Coprophages and necrophages are dominating among the species inhabiting the oak and indigenous cedar forests; their total percentage is 44.4% and 42.9%, respecttively. The percentage of phytophages in these habitats is smaller: 38.9% and 28.6%, respectively.

An analysis of the similarity of the species compositions of Coleoptera insects at the model plots has demonstrated that two clusters can be distinguished at low similarity levels (0.28) (Figure 3).

The first cluster combines the valley ash and elm forest after maintenance felling, the margin of the elm and ash forest, and the indigenous valley elm and ash forest, while the second cluster combines the oak forest and the indigenous cedar forest with the elms and ashes (Figure 3). The fact that the elm and ash forest after maintenance felling and the forest margin have been combined into a single cluster is most probably caused by high illumination level and high species diversity among plants resulting in high species diversity of Coleoptera. The cluster combining the ash and elm forest after maintenance felling and the forest margin at 0.55 similarity level borders with the indigenous valley elm and ash forest, with the mean index of the number of Coleoptera species that had been caught with window traps in a given habitat. The combination of the oak forest with the cedar and the valley cedar forest into a single cluster is caused by the depleted species composition of Coleoptera in these habitats.

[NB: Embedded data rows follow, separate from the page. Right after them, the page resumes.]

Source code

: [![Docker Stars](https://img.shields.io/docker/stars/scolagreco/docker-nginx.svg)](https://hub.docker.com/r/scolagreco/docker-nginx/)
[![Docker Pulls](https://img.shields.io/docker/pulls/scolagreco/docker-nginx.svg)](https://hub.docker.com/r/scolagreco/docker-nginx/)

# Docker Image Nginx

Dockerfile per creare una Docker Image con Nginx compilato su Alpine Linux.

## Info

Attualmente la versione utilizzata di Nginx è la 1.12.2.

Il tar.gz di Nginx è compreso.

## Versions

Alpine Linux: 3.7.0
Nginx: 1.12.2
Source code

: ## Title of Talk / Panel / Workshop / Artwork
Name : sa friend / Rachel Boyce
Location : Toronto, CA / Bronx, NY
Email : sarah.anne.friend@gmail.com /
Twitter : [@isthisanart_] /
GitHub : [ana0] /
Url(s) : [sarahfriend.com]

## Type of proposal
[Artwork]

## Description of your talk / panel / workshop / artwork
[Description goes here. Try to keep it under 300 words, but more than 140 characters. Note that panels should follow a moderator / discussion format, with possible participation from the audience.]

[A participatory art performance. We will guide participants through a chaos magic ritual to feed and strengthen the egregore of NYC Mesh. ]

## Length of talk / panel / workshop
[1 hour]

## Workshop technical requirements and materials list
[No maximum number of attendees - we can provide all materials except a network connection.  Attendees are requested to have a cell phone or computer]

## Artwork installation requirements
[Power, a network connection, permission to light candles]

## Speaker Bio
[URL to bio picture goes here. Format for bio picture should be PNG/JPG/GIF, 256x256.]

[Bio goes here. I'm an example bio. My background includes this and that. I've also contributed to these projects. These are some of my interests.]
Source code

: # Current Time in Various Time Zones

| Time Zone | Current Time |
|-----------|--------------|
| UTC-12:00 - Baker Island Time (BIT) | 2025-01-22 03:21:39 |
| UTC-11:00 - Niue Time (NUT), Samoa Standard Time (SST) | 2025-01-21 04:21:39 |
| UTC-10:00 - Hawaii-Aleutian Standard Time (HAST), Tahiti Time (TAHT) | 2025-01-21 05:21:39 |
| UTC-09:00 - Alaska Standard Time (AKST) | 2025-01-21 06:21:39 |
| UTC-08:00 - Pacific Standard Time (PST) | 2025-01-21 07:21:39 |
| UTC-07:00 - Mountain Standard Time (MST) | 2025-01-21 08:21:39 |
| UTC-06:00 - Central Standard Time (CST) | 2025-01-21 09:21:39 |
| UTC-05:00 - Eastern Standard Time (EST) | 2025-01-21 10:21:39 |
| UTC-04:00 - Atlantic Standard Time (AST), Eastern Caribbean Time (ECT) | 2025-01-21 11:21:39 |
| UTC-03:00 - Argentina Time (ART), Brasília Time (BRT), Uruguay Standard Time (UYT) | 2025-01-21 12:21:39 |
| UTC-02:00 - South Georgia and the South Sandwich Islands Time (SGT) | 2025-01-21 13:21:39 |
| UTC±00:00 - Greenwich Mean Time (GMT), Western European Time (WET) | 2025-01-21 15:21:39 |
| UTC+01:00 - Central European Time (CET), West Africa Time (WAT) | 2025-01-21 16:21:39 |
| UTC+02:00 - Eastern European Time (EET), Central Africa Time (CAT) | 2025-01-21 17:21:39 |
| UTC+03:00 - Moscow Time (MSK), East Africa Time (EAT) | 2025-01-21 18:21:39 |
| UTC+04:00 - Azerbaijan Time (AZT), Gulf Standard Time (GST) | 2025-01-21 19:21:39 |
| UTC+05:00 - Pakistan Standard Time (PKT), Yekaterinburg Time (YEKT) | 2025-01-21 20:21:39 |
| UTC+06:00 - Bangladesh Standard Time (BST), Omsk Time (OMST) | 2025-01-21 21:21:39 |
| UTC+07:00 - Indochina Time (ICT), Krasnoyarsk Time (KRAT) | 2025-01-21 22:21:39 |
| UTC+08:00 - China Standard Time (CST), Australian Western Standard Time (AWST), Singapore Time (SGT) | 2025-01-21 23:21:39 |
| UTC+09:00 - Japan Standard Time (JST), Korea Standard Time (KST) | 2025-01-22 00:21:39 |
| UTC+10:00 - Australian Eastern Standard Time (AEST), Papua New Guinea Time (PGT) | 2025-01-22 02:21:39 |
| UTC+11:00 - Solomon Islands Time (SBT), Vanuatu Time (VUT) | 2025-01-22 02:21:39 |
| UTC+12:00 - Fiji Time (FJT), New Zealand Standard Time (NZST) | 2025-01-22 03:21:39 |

Figure 3. The similarity between the Coleoptera populations of the model plots (UPGMA, Jaccard coefficient). Designation of the model plots is identical to that in Figure 2.

4. CONCLUSION

Five habitat types have been studied in the valley forests of the Ussuri Nature Reserve. The cluster analysis was used to distinguish two types of clusters. The first one combines the anthropogenically modified forest plot, the margin, and the plot of a typical valley broad-leaved tree, while the second one combines the oak forest and the coniferous and broad-leaved valley forest. The greatest number of volant Coleoptera species was observed at the margin of the broad-leaved forest, while the smallest number was observed under the canopy of the coniferous-broad-leaved forest.

5. ACKNOWLEDGEMENTS

The authors are grateful to N. B. Nikitsky (Zoological Museum, Moscow State University, Moscow), B. G. Bezborodov (Amur Division of the Botanical Garden-Institute, FEB RAS, Blagoveshchensk) for the assistance in identifying the material and to S. A. Shabalin (Institute of Soil Biology, FEB RAS, Vladivostok) for the assistance in statistical processing of the data. The work was supported in part by the Russian-Korean project “Ecological and Biological Study of Callipogon relictus Sem”. No. 2010-09-21.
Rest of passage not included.